Real Estate APIs and Data Science
42 Replies
Sebastian Garcia
from New York, NY
posted almost 3 years ago
Hello everyone!
Quick bit about me- I'm a data scientist working in NYC and literally just started looking into REI a week ago. Mostly because of the dream I have of retiring early with a nice cash flow, but also partly because of the undoubtedly cool stuff I can do with the data.
I'm aware there are probably a good amount of tools/sites already available for determining hot markets in the area, where to invest in hopes of appreciation, predicting house value, etc. But it would be a dope project to build some machine learning model tuned to exactly what I want, like interactions between price and crime and population movement and income shifts and their impact on cash flow, not just property value. And so on and so forth.
I'm going with the Zillow API for now but it seems there's a pretty low rate limit. But it's a good start.
If anyone can point me to less-known real estate open databases/APIs that supply additional information, as well as any smaller data sources you find valuable, please let me know! I'd love to share any findings here.
And if anyone's looked into or done this kind of stuff- data science for real estate- I'm very curious about your experiences and I'd love to hear about them!
Thanks!
Trevor Ewen
Rental Property Investor from Weehawken, NJ
replied almost 3 years ago
Played around with this a bit myself. I am a software engineer. I also live in NYC.
My take is that disorganized and unfiltered data sources are some of the most compelling. Some ideas:
* County auction sites
* Insurance auction sites
* Educational data
* For sale by owner lists (if there is such a thing)
* Listings from smaller real-estate firms
Just a few ideas to get you going. One of the most interesting parts about real-estate is how decentralized it is. The idea of a single source for anything is almost an anathema. I think the smart people recognize that and bring together disparate parties to create win-win situations.
Sebastian Garcia
from New York, NY
replied almost 3 years ago
Thanks for the input! I was wondering why these types of discussions were rare here and it makes sense- there's no centralized source to make it easier and and there's probably hundreds of thousands of local sources that need to be pieced together.

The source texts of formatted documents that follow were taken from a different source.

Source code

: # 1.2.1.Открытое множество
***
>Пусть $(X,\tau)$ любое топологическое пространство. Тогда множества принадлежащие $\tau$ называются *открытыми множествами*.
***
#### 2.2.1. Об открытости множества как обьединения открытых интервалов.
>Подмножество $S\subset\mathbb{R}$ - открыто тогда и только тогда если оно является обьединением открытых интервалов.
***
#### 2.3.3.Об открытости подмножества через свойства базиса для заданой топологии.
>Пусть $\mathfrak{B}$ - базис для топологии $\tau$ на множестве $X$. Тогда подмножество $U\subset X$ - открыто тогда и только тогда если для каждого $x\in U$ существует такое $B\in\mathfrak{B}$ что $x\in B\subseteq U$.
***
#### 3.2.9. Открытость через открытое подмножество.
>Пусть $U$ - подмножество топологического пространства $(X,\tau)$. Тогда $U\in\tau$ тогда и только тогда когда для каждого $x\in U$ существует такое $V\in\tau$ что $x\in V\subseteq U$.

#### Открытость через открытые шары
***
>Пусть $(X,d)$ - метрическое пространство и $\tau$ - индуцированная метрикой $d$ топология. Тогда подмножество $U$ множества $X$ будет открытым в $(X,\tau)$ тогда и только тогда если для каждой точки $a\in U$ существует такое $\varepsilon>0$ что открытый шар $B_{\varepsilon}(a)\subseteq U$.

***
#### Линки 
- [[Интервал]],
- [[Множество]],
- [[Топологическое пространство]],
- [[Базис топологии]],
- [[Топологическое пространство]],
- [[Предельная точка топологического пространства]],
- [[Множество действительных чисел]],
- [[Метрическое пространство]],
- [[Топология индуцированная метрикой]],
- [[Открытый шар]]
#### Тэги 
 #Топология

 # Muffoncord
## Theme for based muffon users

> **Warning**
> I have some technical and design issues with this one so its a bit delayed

That's definitely a good list to get started, at least for the tiny piece of Jersey I'm looking into. I'm sure as I get more into it I'll have a much better understanding on what types of data is best. Nothing beats domain knowledge.
Thanks again!
Nick Hakim
Analyst from New York, NY
replied almost 3 years ago
@Sebastian Garcia Awesome ideas! I would recommend looking into some of the following sites available to real estate professionals in the North East:
- Propertyshark
- Lavamap
- Corelogic
Most of these sites aggregate data from state/county websites, so you may find some valuable data sources there.
Cesar Ramirez
from weehawken, Nj
replied over 2 years ago
I'm a developer as well. I would love to collaborate on something like this.
Erik Chan
from Burlingame, CA
replied over 2 years ago
Same here, I am also a developer based in San Francisco. Would be interested in discussing some ideas
Diana Smith
from San Francisco, California
replied over 2 years ago
Craigslist
Tony Zuanich
from Orange, California
replied over 2 years ago
here is a API the might be useful:
http://www.ziplabs.us/documentation
Tony Zuanich
from Orange, California
replied over 2 years ago
Here is a site that provides data:
https://www.zaplabs.com/
Tony Zuanich
from Orange, California
replied over 2 years ago
Here is another one the gives a free trial:
https://www.housecanary.com/real-estate-products-technology
Kevin Smith
replied over 2 years ago
I worked with the Zillow API a little bit and having results populate in Excel; but then I was interested in Craiglist results to find the "For Sale by Owner" listings (web scraping; there can be some issues with that if done wrong though so was hoping for an open API there).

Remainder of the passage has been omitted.